#### Input data:
+---+

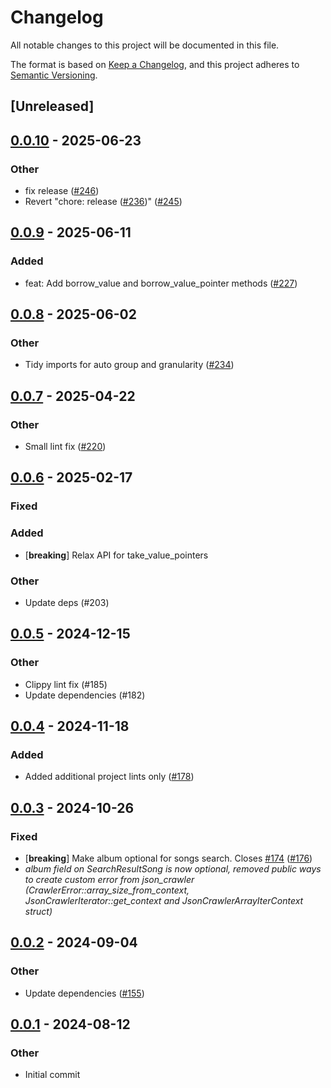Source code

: # Changelog
All notable changes to this project will be documented in this file.

The format is based on [Keep a Changelog](https://keepachangelog.com/en/1.0.0/),
and this project adheres to [Semantic Versioning](https://semver.org/spec/v2.0.0.html).

## [Unreleased]


## [0.0.10](https://github.com/yonasBSD/youtui/compare/json-crawler/v0.0.9...json-crawler/v0.0.10) - 2025-06-23

### Other
- fix release ([#246](https://github.com/yonasBSD/youtui/pull/246))
- Revert "chore: release ([#236](https://github.com/yonasBSD/youtui/pull/236))" ([#245](https://github.com/yonasBSD/youtui/pull/245))



## [0.0.9](https://github.com/nick42d/youtui/compare/json-crawler/v0.0.8...json-crawler/v0.0.9) - 2025-06-11

### Added
- feat: Add borrow_value and borrow_value_pointer methods ([#227](https://github.com/nick42d/youtui/pull/227))

## [0.0.8](https://github.com/nick42d/youtui/compare/json-crawler/v0.0.7...json-crawler/v0.0.8) - 2025-06-02

### Other
- Tidy imports for auto group and granularity ([#234](https://github.com/nick42d/youtui/pull/234))

## [0.0.7](https://github.com/nick42d/youtui/compare/json-crawler/v0.0.6...json-crawler/v0.0.7) - 2025-04-22

### Other
- Small lint fix ([#220](https://github.com/nick42d/youtui/pull/220))

## [0.0.6](https://github.com/nick42d/youtui/compare/json-crawler/v0.0.5...json-crawler/v0.0.6) - 2025-02-17

### Fixed
### Added
- [**breaking**] Relax API for take_value_pointers

### Other
- Update deps (#203)

## [0.0.5](https://github.com/nick42d/youtui/compare/json-crawler/v0.0.4...json-crawler/v0.0.5) - 2024-12-15

### Other
- Clippy lint fix (#185)
- Update dependencies (#182)

## [0.0.4](https://github.com/nick42d/youtui/compare/json-crawler/v0.0.3...json-crawler/v0.0.4) - 2024-11-18

### Added
- Added additional project lints only ([#178](https://github.com/nick42d/youtui/pull/178))

## [0.0.3](https://github.com/nick42d/youtui/compare/json-crawler/v0.0.2...json-crawler/v0.0.3) - 2024-10-26

### Fixed
- [**breaking**] Make album optional for songs search. Closes [#174](https://github.com/nick42d/youtui/pull/174) ([#176](https://github.com/nick42d/youtui/pull/176))
- _album field on SearchResultSong is now optional, removed public ways to create custom error from json_crawler (CrawlerError::array_size_from_context, JsonCrawlerIterator::get_context and JsonCrawlerArrayIterContext struct)_ 

## [0.0.2](https://github.com/nick42d/youtui/compare/json-crawler/v0.0.1...json-crawler/v0.0.2) - 2024-09-04

### Other
- Update dependencies ([#155](https://github.com/nick42d/youtui/pull/155))

## [0.0.1](https://github.com/nick42d/youtui/releases/tag/json-crawler/v0.0.1) - 2024-08-12

### Other
- Initial commit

+---+

Give back the whole listing exactly as it stands. No pictures belong in the copy.

#### Exercise output:
Source code

: # Changelog
All notable changes to this project will be documented in this file.

The format is based on [Keep a Changelog](https://keepachangelog.com/en/1.0.0/),
and this project adheres to [Semantic Versioning](https://semver.org/spec/v2.0.0.html).

## [Unreleased]


## [0.0.10](https://github.com/yonasBSD/youtui/compare/json-crawler/v0.0.9...json-crawler/v0.0.10) - 2025-06-23

### Other
- fix release ([#246](https://github.com/yonasBSD/youtui/pull/246))
- Revert "chore: release ([#236](https://github.com/yonasBSD/youtui/pull/236))" ([#245](https://github.com/yonasBSD/youtui/pull/245))



## [0.0.9](https://github.com/nick42d/youtui/compare/json-crawler/v0.0.8...json-crawler/v0.0.9) - 2025-06-11

### Added
- feat: Add borrow_value and borrow_value_pointer methods ([#227](https://github.com/nick42d/youtui/pull/227))

## [0.0.8](https://github.com/nick42d/youtui/compare/json-crawler/v0.0.7...json-crawler/v0.0.8) - 2025-06-02

### Other
- Tidy imports for auto group and granularity ([#234](https://github.com/nick42d/youtui/pull/234))

## [0.0.7](https://github.com/nick42d/youtui/compare/json-crawler/v0.0.6...json-crawler/v0.0.7) - 2025-04-22

### Other
- Small lint fix ([#220](https://github.com/nick42d/youtui/pull/220))

## [0.0.6](https://github.com/nick42d/youtui/compare/json-crawler/v0.0.5...json-crawler/v0.0.6) - 2025-02-17

### Fixed
### Added
- [**breaking**] Relax API for take_value_pointers

### Other
- Update deps (#203)

## [0.0.5](https://github.com/nick42d/youtui/compare/json-crawler/v0.0.4...json-crawler/v0.0.5) - 2024-12-15

### Other
- Clippy lint fix (#185)
- Update dependencies (#182)

## [0.0.4](https://github.com/nick42d/youtui/compare/json-crawler/v0.0.3...json-crawler/v0.0.4) - 2024-11-18

### Added
- Added additional project lints only ([#178](https://github.com/nick42d/youtui/pull/178))

## [0.0.3](https://github.com/nick42d/youtui/compare/json-crawler/v0.0.2...json-crawler/v0.0.3) - 2024-10-26

### Fixed
- [**breaking**] Make album optional for songs search. Closes [#174](https://github.com/nick42d/youtui/pull/174) ([#176](https://github.com/nick42d/youtui/pull/176))
- _album field on SearchResultSong is now optional, removed public ways to create custom error from json_crawler (CrawlerError::array_size_from_context, JsonCrawlerIterator::get_context and JsonCrawlerArrayIterContext struct)_ 

## [0.0.2](https://github.com/nick42d/youtui/compare/json-crawler/v0.0.1...json-crawler/v0.0.2) - 2024-09-04

### Other
- Update dependencies ([#155](https://github.com/nick42d/youtui/pull/155))

## [0.0.1](https://github.com/nick42d/youtui/releases/tag/json-crawler/v0.0.1) - 2024-08-12

### Other
- Initial commit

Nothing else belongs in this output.